4. A semiconductor laser fiber coupling device, comprising: a light source, a fast axis collimating lens, a slow axis collimating lens, a dichroic mirror, an optical fiber, a concave mirror, and a polarizer, wherein:

the fast axis collimating lens, the slow axis collimating lens and the dichroic mirror are sequentially arranged along the light path of the light rays emitted by the light source;

the polarizer is arranged on the light path of the emergent light of the dichroic mirror, the concave mirror is arranged on the light path of the emergent light of the polarizer, and the optical fiber is positioned at the focusing point of the reflecting light path of the concave mirror;

and a plurality of groups of beam combining structures consisting of the light source, the fast axis collimating lens, the slow axis collimating lens and the dichroic mirror are uniformly arranged around the circumference of the concave mirror, each group of beam combining structures comprises two groups of beam combining structures which are mutually perpendicular, and the polarizer is arranged at the intersection point of emergent rays of the dichroic mirrors of the two groups of beam combining structures which are mutually perpendicular.

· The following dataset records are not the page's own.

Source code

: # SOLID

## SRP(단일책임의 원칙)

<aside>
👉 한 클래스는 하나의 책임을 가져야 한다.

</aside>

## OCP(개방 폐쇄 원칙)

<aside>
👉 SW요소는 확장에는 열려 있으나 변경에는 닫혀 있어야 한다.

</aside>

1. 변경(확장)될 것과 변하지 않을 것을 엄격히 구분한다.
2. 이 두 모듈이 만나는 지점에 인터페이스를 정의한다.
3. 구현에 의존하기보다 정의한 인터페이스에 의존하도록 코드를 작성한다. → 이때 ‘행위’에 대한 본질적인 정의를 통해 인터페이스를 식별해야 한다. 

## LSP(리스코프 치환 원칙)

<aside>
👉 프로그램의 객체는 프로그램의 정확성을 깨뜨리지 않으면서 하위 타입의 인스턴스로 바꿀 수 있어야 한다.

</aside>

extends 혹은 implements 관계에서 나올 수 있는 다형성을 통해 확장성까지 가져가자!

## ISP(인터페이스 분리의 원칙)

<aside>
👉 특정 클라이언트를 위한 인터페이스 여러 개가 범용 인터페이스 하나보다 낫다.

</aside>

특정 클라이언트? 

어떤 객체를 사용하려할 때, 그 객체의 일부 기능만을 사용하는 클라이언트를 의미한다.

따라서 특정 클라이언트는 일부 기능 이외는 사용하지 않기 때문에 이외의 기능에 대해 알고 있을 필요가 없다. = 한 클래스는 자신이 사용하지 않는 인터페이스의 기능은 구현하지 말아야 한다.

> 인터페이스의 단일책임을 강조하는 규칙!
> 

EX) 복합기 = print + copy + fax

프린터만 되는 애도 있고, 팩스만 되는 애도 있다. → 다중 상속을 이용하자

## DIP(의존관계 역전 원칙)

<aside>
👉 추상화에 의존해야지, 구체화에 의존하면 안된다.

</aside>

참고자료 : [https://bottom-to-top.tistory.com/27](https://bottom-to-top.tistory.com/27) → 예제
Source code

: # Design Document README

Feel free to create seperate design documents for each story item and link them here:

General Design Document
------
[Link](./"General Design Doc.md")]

5. The semiconductor laser fiber coupling device according to claim 4, wherein each of the beam combining structures comprises a plurality of parallel beam combining structures comprising the light source, the fast axis collimating lens, the slow axis collimating lens, and the dichroic mirror, and the dichroic mirrors of the beam combining structures are positioned on the same straight line.

6. A semiconductor laser fiber coupling device according to any of claims 1 to 5, wherein the reflecting surface of the concave mirror is aspherical.

7. The semiconductor laser fiber coupling device according to any of claims 1 to 5, wherein the reflecting surface of the concave mirror is coated with a reflecting film.

8. The optical fiber coupling device according to claim 7, wherein the reflective film is made of a high reflective film having as low an absorptivity as possible for a wavelength band of the corresponding light source; preferably, the high reflection film has a reflectance of not less than 99.8%.

9. The semiconductor laser fiber coupling device according to any of claims 1 to 5, wherein the polarization combining characteristics of the polarizer are required to match the polarization state of the light source, and the polarizer is required to have a high transmittance corresponding to the wavelength of the transmitted light source.